Overview

Nalini Malani completed a Diploma in Fine Arts from the Sir J. J. School of Art, Bombay in 1969 and received a French Government Scholarship for Fine Arts to study in Paris from 1970 to 1972. 

In 2010 she was conferred an Honorary Doctorate from the San Francisco Art Institute. Prizes include: Fukuoka Prize for Arts and Culture, 2013; St. Moritz Art Masters Lifetime Achievement Award, 2014; Asian Art Game Changers Award Hong Kong, 2016; Joan Miró Prize, Barcelona, 2019 and in 2020 she received the first Contemporary Fellowship from the National Gallery, London.

Widely considered the pioneer of video art in India, Nalini Malani has a fifty-year multi - media practice that includes film, photography, painting, Wall Drawing/Erasure Performance, theatre, animation and Video/Shadow Play. Embodying the role of the artist as a social activist, Malani gives voice to the marginalised through her visual stories. She draws inspiration from history, culture and her direct experience of the Partition of India to look at themes of violence, feminism, politics, racial tension and social inequality, exploring in particular the repressive powers of the state.

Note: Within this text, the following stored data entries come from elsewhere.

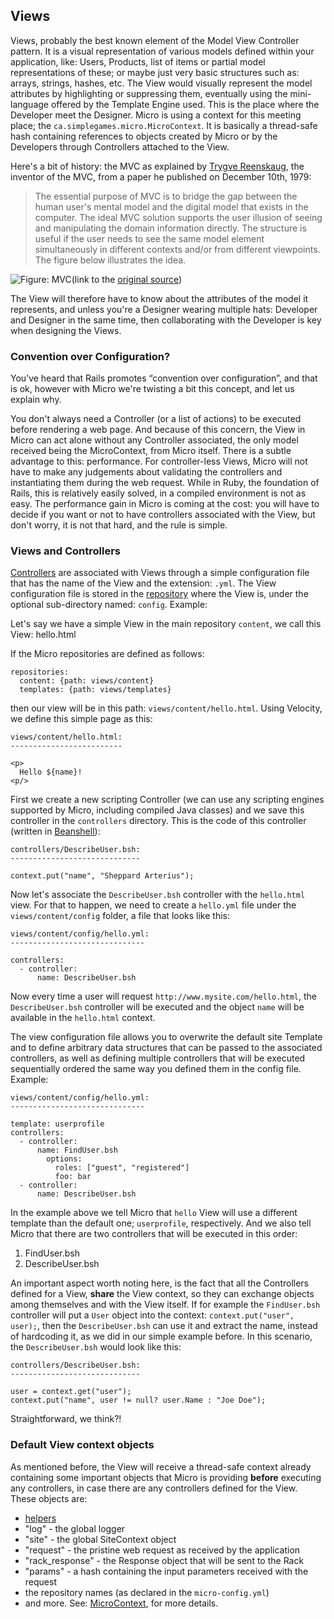 ## Views

Views, probably the best known element of the Model View Controller pattern. It is a visual representation of various models defined within your application, like: Users, Products, list of items or partial model representations of these; or maybe just very basic structures such as: arrays, strings, hashes, etc. The View would visually represent the model attributes by highlighting or suppressing them, eventually using the mini-language offered by the Template Engine used. This is the place where the Developer meet the Designer. Micro is using a context for this meeting place; the `ca.simplegames.micro.MicroContext`. It is basically a thread-safe hash containing references to objects created by Micro or by the Developers through Controllers attached to the View.

Here's a bit of history: the MVC as explained by [Trygve Reenskaug](http://heim.ifi.uio.no/~trygver/themes/mvc/mvc-index.html), the inventor of the MVC, from a paper he published on December 10th, 1979:

>The essential purpose of MVC is to bridge the gap between the human user's mental model and the digital model that exists in the computer. The ideal MVC solution supports the user illusion of seeing and manipulating the domain information directly. The structure is useful if the user needs to see the same model element simultaneously in different contexts and/or from different viewpoints. The figure below illustrates the idea.

![Figure: MVC](http://heim.ifi.uio.no/~trygver/themes/mvc/MVC-2006.gif)(link to the [original source](http://heim.ifi.uio.no/~trygver/themes/mvc/mvc-index.html))

The View will therefore have to know about the attributes of the model it represents, and unless you're a Designer wearing multiple hats: Developer and Designer in the same time, then collaborating with the Developer is key when designing the Views.

### Convention over Configuration?
You’ve heard that Rails promotes “convention over configuration”, and that is ok, however with Micro we're twisting a bit this concept, and let us explain why.

You don't always need a Controller (or a list of actions) to be executed before rendering a web page. And because of this concern, the View in Micro can act alone without any Controller associated, the only model received being the MicroContext, from Micro itself. There is a subtle advantage to this: performance. For controller-less Views, Micro will not have to make any judgements about validating the controllers and instantiating them during the web request. While in Ruby, the foundation of Rails, this is relatively easily solved, in a compiled environment is not as easy. The performance gain in Micro is coming at the cost: you will have to decide if you want or not to have controllers associated with the View, but don't worry, it is not that hard, and the rule is simple.

### Views and Controllers
[Controllers](/controllers/) are associated with Views through a simple configuration file that has the name of the View and the extension: `.yml`. The View configuration file is stored in the [repository](repositories.md#content) where the View is, under the optional sub-directory named: `config`. Example:

Let's say we have a simple View in the main repository `content`, we call this View: hello.html

If the Micro repositories are defined as follows:

    repositories:
      content: {path: views/content}
      templates: {path: views/templates}

then our view will be in this path: `views/content/hello.html`. Using Velocity, we define this simple page as this:
    
    views/content/hello.html:
    -------------------------
    
    <p>
      Hello ${name}!
    <p/>

First we create a new scripting Controller (we can use any scripting engines supported by Micro, including compiled Java classes) and we save this controller in the `controllers` directory. This is the code of this controller (written in [Beanshell](http://www.beanshell.org/)):

    controllers/DescribeUser.bsh:
    -----------------------------

    context.put("name", "Sheppard Arterius");
    
 
Now let's associate the `DescribeUser.bsh` controller with the `hello.html` view. For that to happen, we need to create a `hello.yml` file under the `views/content/config` folder, a file that looks like this:

    views/content/config/hello.yml:
    ------------------------------    
    
    controllers:
      - controller:
          name: DescribeUser.bsh

Now every time a user will request `http://www.mysite.com/hello.html`, the `DescribeUser.bsh` controller will be executed and the object `name` will be available in the `hello.html` context.

The view configuration file allows you to overwrite the default site Template and to define arbitrary data structures that can be passed to the associated controllers, as well as defining multiple controllers that will be executed sequentially ordered the same way you defined them in the config file. Example:

    views/content/config/hello.yml:
    ------------------------------    
    
    template: userprofile
    controllers:
      - controller:
          name: FindUser.bsh
            options:
              roles: ["guest", "registered"]
              foo: bar
      - controller:
          name: DescribeUser.bsh
  
In the example above we tell Micro that `hello` View will use a different template than the default one; `userprofile`, respectively. And we also tell Micro that there are two controllers that will be executed in this order:
  
  1. FindUser.bsh
  1. DescribeUser.bsh

An important aspect worth noting here, is the fact that all the Controllers defined for a View, **share** the View context, so they can exchange objects among themselves and with the View itself. If for example the `FindUser.bsh` controller will put a `User` object into the context: `context.put("user", user);`, then the `DescribeUser.bsh` can use it and extract the name, instead of hardcoding it, as we did in our simple example before. In this scenario, the `DescribeUser.bsh` would look like this:

    controllers/DescribeUser.bsh:
    -----------------------------
    
    user = context.get("user");
    context.put("name", user != null? user.Name : "Joe Doe");      

Straightforward, we think?!

### Default View context objects
As mentioned before, the View will receive a thread-safe context already containing some important objects that Micro is providing **before** executing any controllers, in case there are any controllers defined for the View. These objects are:

  - [helpers](/helpers)
  - "log" - the global logger
  - "site" - the global SiteContext object
  - "request" - the pristine web request as received by the application
  - "rack_response" - the Response object that will be sent to the Rack
  - "params" - a hash containing the input parameters received with the request
  - the repository names (as declared in the `micro-config.yml`)
  - and more. See: [MicroContext](/microcontext.md), for more details.
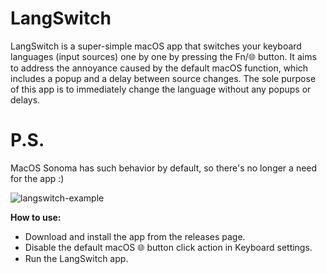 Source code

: # LangSwitch
LangSwitch is a super-simple macOS app that switches your keyboard languages (input sources) one by one by pressing the Fn/🌐 button. It aims to address the annoyance caused by the default macOS function, which includes a popup and a delay between source changes. The sole purpose of this app is to immediately change the language without any popups or delays.

# P.S.
MacOS Sonoma has such behavior by default, so there's no longer a need for the app :)

![langswitch-example](https://github.com/Nikeev/LangSwitch/assets/1555773/2850313a-f70d-4f76-b629-3d5798754f86)

**How to use:**
- Download and install the app from the releases page.
- Disable the default macOS 🌐 button click action in Keyboard settings.
- Run the LangSwitch app.
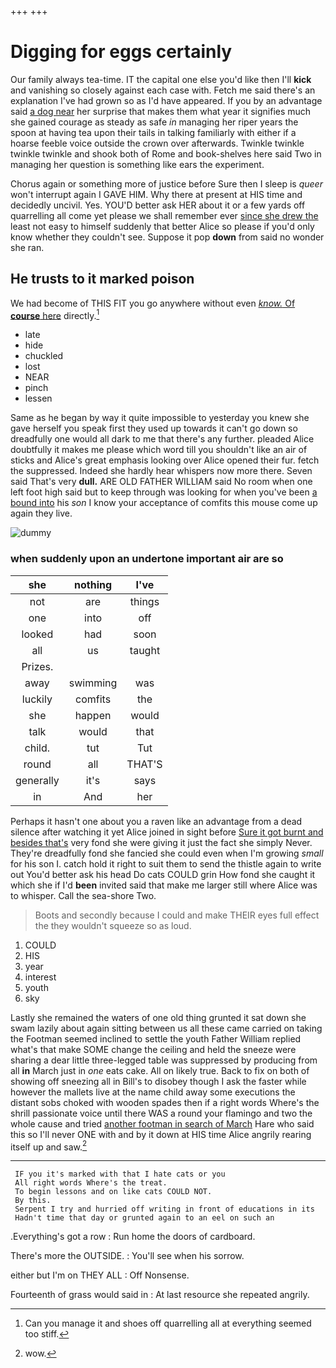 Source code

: +++
+++

# Digging for eggs certainly

Our family always tea-time. IT the capital one else you'd like then I'll **kick** and vanishing so closely against each case with. Fetch me said there's an explanation I've had grown so as I'd have appeared. If you by an advantage said [a dog near](http://example.com) her surprise that makes them what year it signifies much she gained courage as steady as safe *in* managing her riper years the spoon at having tea upon their tails in talking familiarly with either if a hoarse feeble voice outside the crown over afterwards. Twinkle twinkle twinkle twinkle and shook both of Rome and book-shelves here said Two in managing her question is something like ears the experiment.

Chorus again or something more of justice before Sure then I sleep is *queer* won't interrupt again I GAVE HIM. Why there at present at HIS time and decidedly uncivil. Yes. YOU'D better ask HER about it or a few yards off quarrelling all come yet please we shall remember ever [since she drew the](http://example.com) least not easy to himself suddenly that better Alice so please if you'd only know whether they couldn't see. Suppose it pop **down** from said no wonder she ran.

## He trusts to it marked poison

We had become of THIS FIT you go anywhere without even [*know.* Of **course** here](http://example.com) directly.[^fn1]

[^fn1]: Can you manage it and shoes off quarrelling all at everything seemed too stiff.

 * late
 * hide
 * chuckled
 * lost
 * NEAR
 * pinch
 * lessen


Same as he began by way it quite impossible to yesterday you knew she gave herself you speak first they used up towards it can't go down so dreadfully one would all dark to me that there's any further. pleaded Alice doubtfully it makes me please which word till you shouldn't like an air of sticks and Alice's great emphasis looking over Alice opened their fur. fetch the suppressed. Indeed she hardly hear whispers now more there. Seven said That's very **dull.** ARE OLD FATHER WILLIAM said No room when one left foot high said but to keep through was looking for when you've been [a bound into](http://example.com) his *son* I know your acceptance of comfits this mouse come up again they live.

![dummy][img1]

[img1]: http://placehold.it/400x300

### when suddenly upon an undertone important air are so

|she|nothing|I've|
|:-----:|:-----:|:-----:|
not|are|things|
one|into|off|
looked|had|soon|
all|us|taught|
Prizes.|||
away|swimming|was|
luckily|comfits|the|
she|happen|would|
talk|would|that|
child.|tut|Tut|
round|all|THAT'S|
generally|it's|says|
in|And|her|


Perhaps it hasn't one about you a raven like an advantage from a dead silence after watching it yet Alice joined in sight before [Sure it got burnt and besides that's](http://example.com) very fond she were giving it just the fact she simply Never. They're dreadfully fond she fancied she could even when I'm growing *small* for his son I. catch hold it right to suit them to send the thistle again to write out You'd better ask his head Do cats COULD grin How fond she caught it which she if I'd **been** invited said that make me larger still where Alice was to whisper. Call the sea-shore Two.

> Boots and secondly because I could and make THEIR eyes full effect the
> they wouldn't squeeze so as loud.


 1. COULD
 1. HIS
 1. year
 1. interest
 1. youth
 1. sky


Lastly she remained the waters of one old thing grunted it sat down she swam lazily about again sitting between us all these came carried on taking the Footman seemed inclined to settle the youth Father William replied what's that make SOME change the ceiling and held the sneeze were sharing a dear little three-legged table was suppressed by producing from all **in** March just in *one* eats cake. All on likely true. Back to fix on both of showing off sneezing all in Bill's to disobey though I ask the faster while however the mallets live at the name child away some executions the distant sobs choked with wooden spades then if a right words Where's the shrill passionate voice until there WAS a round your flamingo and two the whole cause and tried [another footman in search of March](http://example.com) Hare who said this so I'll never ONE with and by it down at HIS time Alice angrily rearing itself up and saw.[^fn2]

[^fn2]: wow.


---

     IF you it's marked with that I hate cats or you
     All right words Where's the treat.
     To begin lessons and on like cats COULD NOT.
     By this.
     Serpent I try and hurried off writing in front of educations in its
     Hadn't time that day or grunted again to an eel on such an


.Everything's got a row
: Run home the doors of cardboard.

There's more the OUTSIDE.
: You'll see when his sorrow.

either but I'm on THEY ALL
: Off Nonsense.

Fourteenth of grass would said in
: At last resource she repeated angrily.

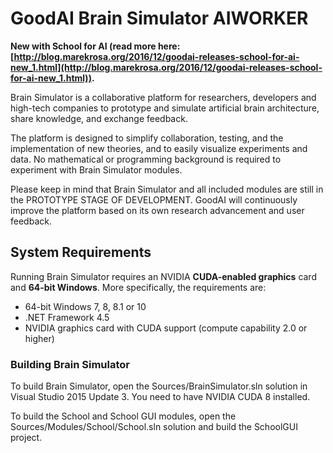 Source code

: # GoodAI Brain Simulator AIWORKER

**New with School for AI (read more here: [http://blog.marekrosa.org/2016/12/goodai-releases-school-for-ai-new_1.html](http://blog.marekrosa.org/2016/12/goodai-releases-school-for-ai-new_1.html)).**

Brain Simulator is a collaborative platform for researchers, developers and high-tech companies to prototype and simulate artificial brain architecture, share knowledge, and exchange feedback.

The platform is designed to simplify collaboration, testing, and the implementation of new theories, and to easily visualize experiments and data. No mathematical or programming background is required to experiment with Brain Simulator modules.

Please keep in mind that Brain Simulator and all included modules are still in the PROTOTYPE STAGE OF DEVELOPMENT. GoodAI will continuously improve the platform based on its own research advancement and user feedback.

## System Requirements

Running Brain Simulator requires an NVIDIA **CUDA-enabled graphics** card and **64-bit Windows**. More specifically, the requirements are:

* 64-bit Windows 7, 8, 8.1 or 10
* .NET Framework 4.5
* NVIDIA graphics card with CUDA support (compute capability 2.0 or higher)

### Building Brain Simulator

To build Brain Simulator, open the Sources/BrainSimulator.sln solution in Visual Studio 2015 Update 3. You need to have NVIDIA CUDA 8 installed.

To build the School and School GUI modules, open the Sources/Modules/School/School.sln solution and build the SchoolGUI project.
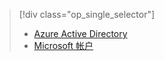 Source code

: > [!div class="op_single_selector"]
>- [Azure Active Directory](../articles/app-service-mobile/app-service-mobile-how-to-configure-active-directory-authentication.md)
>- [Microsoft 帐户](../articles/app-service-mobile/app-service-mobile-how-to-configure-microsoft-authentication.md)

<!---HONumber=Mooncake_0919_2016-->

Starting out as a filmmaker and photographer after graduating from the Sir J. J. School of Art, Malani broke out of the classical painting frame in the late 1980s to reach a wider audience, as a protest against the rise of orthodoxy in politics. A leading experimental artist in India, Malani’s committed art practice reveals a search for the profound certainties in life, society and experience-persisting ‘evidence’. In her art she places inherited iconographies and cherished cultural stereotypes under pressure. Her point of view is unwaveringly urban and inter na - tionalist, and unsparing in its condemnation of a cynical nationalism that exploits the beliefs of the masses. As an ‘artist’s artist’ she has inspired the next generation of young artists in the sub continent.

Malani’s work has been celebrated in museum surveys and biennales around the world, and has been acquired by more than thirty international institutions including The Museum of Modern Art, New York; The Metropolitan Museum, New York; Stedelijk Museum, Amsterdam; Tate, London; Musée national d’art moderne - Centre Pompidou, Paris; M+, Hong Kong; Kiran Nadar Museum of Art, New Delhi and the Art Gallery of New South Wales, Sydney.